*** Opening Dataset content ***

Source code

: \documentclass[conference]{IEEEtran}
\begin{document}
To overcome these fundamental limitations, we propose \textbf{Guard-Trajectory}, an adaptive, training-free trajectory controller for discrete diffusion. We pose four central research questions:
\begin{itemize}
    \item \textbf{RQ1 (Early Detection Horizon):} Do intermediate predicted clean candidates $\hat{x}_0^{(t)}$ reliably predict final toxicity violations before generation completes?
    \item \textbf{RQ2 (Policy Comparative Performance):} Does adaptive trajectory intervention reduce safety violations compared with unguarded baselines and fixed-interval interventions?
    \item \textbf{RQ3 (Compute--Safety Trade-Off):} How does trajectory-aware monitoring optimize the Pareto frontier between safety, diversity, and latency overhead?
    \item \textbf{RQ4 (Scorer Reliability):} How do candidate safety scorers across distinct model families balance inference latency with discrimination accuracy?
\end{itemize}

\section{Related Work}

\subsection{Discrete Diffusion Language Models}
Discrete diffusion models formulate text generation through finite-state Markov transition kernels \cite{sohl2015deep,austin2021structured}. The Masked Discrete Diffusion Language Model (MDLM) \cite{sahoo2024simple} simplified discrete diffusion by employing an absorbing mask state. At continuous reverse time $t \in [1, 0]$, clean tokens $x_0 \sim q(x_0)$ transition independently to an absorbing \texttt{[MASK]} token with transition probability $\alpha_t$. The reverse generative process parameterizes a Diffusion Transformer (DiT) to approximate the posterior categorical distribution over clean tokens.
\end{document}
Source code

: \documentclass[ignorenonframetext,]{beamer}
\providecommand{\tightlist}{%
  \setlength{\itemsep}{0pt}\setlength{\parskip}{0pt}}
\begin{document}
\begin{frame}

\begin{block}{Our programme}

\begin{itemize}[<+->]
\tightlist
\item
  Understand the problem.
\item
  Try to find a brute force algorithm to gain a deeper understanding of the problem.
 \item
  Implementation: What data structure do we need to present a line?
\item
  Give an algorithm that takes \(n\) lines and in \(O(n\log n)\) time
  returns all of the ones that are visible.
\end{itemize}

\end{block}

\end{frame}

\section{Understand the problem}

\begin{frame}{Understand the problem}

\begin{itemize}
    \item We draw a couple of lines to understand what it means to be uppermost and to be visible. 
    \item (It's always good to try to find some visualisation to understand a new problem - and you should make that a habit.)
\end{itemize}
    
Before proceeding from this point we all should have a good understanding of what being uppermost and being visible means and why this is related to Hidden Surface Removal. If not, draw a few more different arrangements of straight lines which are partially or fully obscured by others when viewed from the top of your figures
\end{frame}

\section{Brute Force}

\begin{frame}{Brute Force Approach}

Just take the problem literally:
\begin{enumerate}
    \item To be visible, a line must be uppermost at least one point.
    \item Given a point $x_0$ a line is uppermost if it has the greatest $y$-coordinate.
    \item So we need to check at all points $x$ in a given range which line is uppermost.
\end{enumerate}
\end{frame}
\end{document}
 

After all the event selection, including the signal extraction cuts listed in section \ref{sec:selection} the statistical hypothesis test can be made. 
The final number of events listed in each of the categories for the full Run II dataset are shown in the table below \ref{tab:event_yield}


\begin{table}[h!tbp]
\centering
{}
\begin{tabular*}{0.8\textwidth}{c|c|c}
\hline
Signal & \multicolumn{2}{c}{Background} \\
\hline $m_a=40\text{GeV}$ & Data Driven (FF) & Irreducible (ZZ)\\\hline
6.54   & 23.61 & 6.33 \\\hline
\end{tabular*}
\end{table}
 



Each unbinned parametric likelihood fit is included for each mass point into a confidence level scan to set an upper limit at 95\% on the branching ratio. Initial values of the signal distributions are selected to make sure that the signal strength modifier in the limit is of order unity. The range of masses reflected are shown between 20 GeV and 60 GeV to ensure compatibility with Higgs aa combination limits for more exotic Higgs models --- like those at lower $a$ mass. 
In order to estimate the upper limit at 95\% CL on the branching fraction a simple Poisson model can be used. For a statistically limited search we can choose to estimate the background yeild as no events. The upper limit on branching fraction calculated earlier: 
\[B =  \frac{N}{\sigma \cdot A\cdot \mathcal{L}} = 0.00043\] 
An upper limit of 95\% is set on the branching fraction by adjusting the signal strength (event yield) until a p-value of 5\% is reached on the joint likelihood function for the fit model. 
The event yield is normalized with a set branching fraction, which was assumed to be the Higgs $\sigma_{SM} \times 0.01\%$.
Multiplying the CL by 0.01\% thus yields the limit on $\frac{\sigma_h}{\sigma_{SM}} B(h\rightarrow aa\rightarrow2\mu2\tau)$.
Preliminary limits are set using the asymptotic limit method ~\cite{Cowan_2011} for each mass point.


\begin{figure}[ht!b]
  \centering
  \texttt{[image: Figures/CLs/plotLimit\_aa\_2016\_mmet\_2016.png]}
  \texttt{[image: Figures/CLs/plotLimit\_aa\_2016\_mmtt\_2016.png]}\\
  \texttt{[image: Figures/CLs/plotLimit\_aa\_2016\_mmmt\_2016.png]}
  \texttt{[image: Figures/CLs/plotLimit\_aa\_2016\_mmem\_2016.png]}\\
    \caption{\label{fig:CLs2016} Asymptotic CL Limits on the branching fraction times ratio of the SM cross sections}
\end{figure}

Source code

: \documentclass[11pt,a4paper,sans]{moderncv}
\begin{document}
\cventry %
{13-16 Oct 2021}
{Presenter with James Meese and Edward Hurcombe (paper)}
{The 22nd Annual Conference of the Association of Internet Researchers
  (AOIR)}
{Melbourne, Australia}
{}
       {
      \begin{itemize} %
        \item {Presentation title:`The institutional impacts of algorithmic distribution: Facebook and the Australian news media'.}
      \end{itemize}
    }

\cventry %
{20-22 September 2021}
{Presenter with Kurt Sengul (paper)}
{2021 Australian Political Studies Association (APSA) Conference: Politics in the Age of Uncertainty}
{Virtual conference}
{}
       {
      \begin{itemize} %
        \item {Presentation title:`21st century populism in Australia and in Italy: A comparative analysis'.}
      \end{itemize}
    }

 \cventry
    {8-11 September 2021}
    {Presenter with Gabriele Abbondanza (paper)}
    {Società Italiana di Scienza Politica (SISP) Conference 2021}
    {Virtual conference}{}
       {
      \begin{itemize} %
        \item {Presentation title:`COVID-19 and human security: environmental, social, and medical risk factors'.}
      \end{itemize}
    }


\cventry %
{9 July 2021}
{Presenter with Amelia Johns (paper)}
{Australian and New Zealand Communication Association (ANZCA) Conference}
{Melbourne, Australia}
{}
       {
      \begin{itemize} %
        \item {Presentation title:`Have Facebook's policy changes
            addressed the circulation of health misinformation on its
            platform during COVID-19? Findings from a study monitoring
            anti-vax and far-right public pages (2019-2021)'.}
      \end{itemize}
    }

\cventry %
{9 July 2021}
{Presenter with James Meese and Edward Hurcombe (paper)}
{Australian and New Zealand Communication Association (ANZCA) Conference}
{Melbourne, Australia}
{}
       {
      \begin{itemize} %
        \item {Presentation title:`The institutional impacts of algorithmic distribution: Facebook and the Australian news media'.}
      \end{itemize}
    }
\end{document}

*** Closing Dataset content ***

**What the task requires**
Copy each record from above exactly, and include every line.

**Result of this exercise**
Source code

: \documentclass[conference]{IEEEtran}
\begin{document}
To overcome these fundamental limitations, we propose \textbf{Guard-Trajectory}, an adaptive, training-free trajectory controller for discrete diffusion. We pose four central research questions:
\begin{itemize}
    \item \textbf{RQ1 (Early Detection Horizon):} Do intermediate predicted clean candidates $\hat{x}_0^{(t)}$ reliably predict final toxicity violations before generation completes?
    \item \textbf{RQ2 (Policy Comparative Performance):} Does adaptive trajectory intervention reduce safety violations compared with unguarded baselines and fixed-interval interventions?
    \item \textbf{RQ3 (Compute--Safety Trade-Off):} How does trajectory-aware monitoring optimize the Pareto frontier between safety, diversity, and latency overhead?
    \item \textbf{RQ4 (Scorer Reliability):} How do candidate safety scorers across distinct model families balance inference latency with discrimination accuracy?
\end{itemize}

\section{Related Work}

\subsection{Discrete Diffusion Language Models}
Discrete diffusion models formulate text generation through finite-state Markov transition kernels \cite{sohl2015deep,austin2021structured}. The Masked Discrete Diffusion Language Model (MDLM) \cite{sahoo2024simple} simplified discrete diffusion by employing an absorbing mask state. At continuous reverse time $t \in [1, 0]$, clean tokens $x_0 \sim q(x_0)$ transition independently to an absorbing \texttt{[MASK]} token with transition probability $\alpha_t$. The reverse generative process parameterizes a Diffusion Transformer (DiT) to approximate the posterior categorical distribution over clean tokens.
\end{document}
Source code

: \documentclass[ignorenonframetext,]{beamer}
\providecommand{\tightlist}{%
  \setlength{\itemsep}{0pt}\setlength{\parskip}{0pt}}
\begin{document}
\begin{frame}

\begin{block}{Our programme}

\begin{itemize}[<+->]
\tightlist
\item
  Understand the problem.
\item
  Try to find a brute force algorithm to gain a deeper understanding of the problem.
 \item
  Implementation: What data structure do we need to present a line?
\item
  Give an algorithm that takes \(n\) lines and in \(O(n\log n)\) time
  returns all of the ones that are visible.
\end{itemize}

\end{block}

\end{frame}

\section{Understand the problem}

\begin{frame}{Understand the problem}

\begin{itemize}
    \item We draw a couple of lines to understand what it means to be uppermost and to be visible. 
    \item (It's always good to try to find some visualisation to understand a new problem - and you should make that a habit.)
\end{itemize}
    
Before proceeding from this point we all should have a good understanding of what being uppermost and being visible means and why this is related to Hidden Surface Removal. If not, draw a few more different arrangements of straight lines which are partially or fully obscured by others when viewed from the top of your figures
\end{frame}

\section{Brute Force}

\begin{frame}{Brute Force Approach}

Just take the problem literally:
\begin{enumerate}
    \item To be visible, a line must be uppermost at least one point.
    \item Given a point $x_0$ a line is uppermost if it has the greatest $y$-coordinate.
    \item So we need to check at all points $x$ in a given range which line is uppermost.
\end{enumerate}
\end{frame}
\end{document}
 

After all the event selection, including the signal extraction cuts listed in section \ref{sec:selection} the statistical hypothesis test can be made. 
The final number of events listed in each of the categories for the full Run II dataset are shown in the table below \ref{tab:event_yield}


\begin{table}[h!tbp]
\centering
{}
\begin{tabular*}{0.8\textwidth}{c|c|c}
\hline
Signal & \multicolumn{2}{c}{Background} \\
\hline $m_a=40\text{GeV}$ & Data Driven (FF) & Irreducible (ZZ)\\\hline
6.54   & 23.61 & 6.33 \\\hline
\end{tabular*}
\end{table}
 



Each unbinned parametric likelihood fit is included for each mass point into a confidence level scan to set an upper limit at 95\% on the branching ratio. Initial values of the signal distributions are selected to make sure that the signal strength modifier in the limit is of order unity. The range of masses reflected are shown between 20 GeV and 60 GeV to ensure compatibility with Higgs aa combination limits for more exotic Higgs models --- like those at lower $a$ mass. 
In order to estimate the upper limit at 95\% CL on the branching fraction a simple Poisson model can be used. For a statistically limited search we can choose to estimate the background yeild as no events. The upper limit on branching fraction calculated earlier: 
\[B =  \frac{N}{\sigma \cdot A\cdot \mathcal{L}} = 0.00043\] 
An upper limit of 95\% is set on the branching fraction by adjusting the signal strength (event yield) until a p-value of 5\% is reached on the joint likelihood function for the fit model. 
The event yield is normalized with a set branching fraction, which was assumed to be the Higgs $\sigma_{SM} \times 0.01\%$.
Multiplying the CL by 0.01\% thus yields the limit on $\frac{\sigma_h}{\sigma_{SM}} B(h\rightarrow aa\rightarrow2\mu2\tau)$.
Preliminary limits are set using the asymptotic limit method ~\cite{Cowan_2011} for each mass point.


\begin{figure}[ht!b]
  \centering
  \texttt{[image: Figures/CLs/plotLimit\_aa\_2016\_mmet\_2016.png]}
  \texttt{[image: Figures/CLs/plotLimit\_aa\_2016\_mmtt\_2016.png]}\\
  \texttt{[image: Figures/CLs/plotLimit\_aa\_2016\_mmmt\_2016.png]}
  \texttt{[image: Figures/CLs/plotLimit\_aa\_2016\_mmem\_2016.png]}\\
    \caption{\label{fig:CLs2016} Asymptotic CL Limits on the branching fraction times ratio of the SM cross sections}
\end{figure}

Source code

: \documentclass[11pt,a4paper,sans]{moderncv}
\begin{document}
\cventry %
{13-16 Oct 2021}
{Presenter with James Meese and Edward Hurcombe (paper)}
{The 22nd Annual Conference of the Association of Internet Researchers
  (AOIR)}
{Melbourne, Australia}
{}
       {
      \begin{itemize} %
        \item {Presentation title:`The institutional impacts of algorithmic distribution: Facebook and the Australian news media'.}
      \end{itemize}
    }

\cventry %
{20-22 September 2021}
{Presenter with Kurt Sengul (paper)}
{2021 Australian Political Studies Association (APSA) Conference: Politics in the Age of Uncertainty}
{Virtual conference}
{}
       {
      \begin{itemize} %
        \item {Presentation title:`21st century populism in Australia and in Italy: A comparative analysis'.}
      \end{itemize}
    }

 \cventry
    {8-11 September 2021}
    {Presenter with Gabriele Abbondanza (paper)}
    {Società Italiana di Scienza Politica (SISP) Conference 2021}
    {Virtual conference}{}
       {
      \begin{itemize} %
        \item {Presentation title:`COVID-19 and human security: environmental, social, and medical risk factors'.}
      \end{itemize}
    }


\cventry %
{9 July 2021}
{Presenter with Amelia Johns (paper)}
{Australian and New Zealand Communication Association (ANZCA) Conference}
{Melbourne, Australia}
{}
       {
      \begin{itemize} %
        \item {Presentation title:`Have Facebook's policy changes
            addressed the circulation of health misinformation on its
            platform during COVID-19? Findings from a study monitoring
            anti-vax and far-right public pages (2019-2021)'.}
      \end{itemize}
    }

\cventry %
{9 July 2021}
{Presenter with James Meese and Edward Hurcombe (paper)}
{Australian and New Zealand Communication Association (ANZCA) Conference}
{Melbourne, Australia}
{}
       {
      \begin{itemize} %
        \item {Presentation title:`The institutional impacts of algorithmic distribution: Facebook and the Australian news media'.}
      \end{itemize}
    }
\end{document}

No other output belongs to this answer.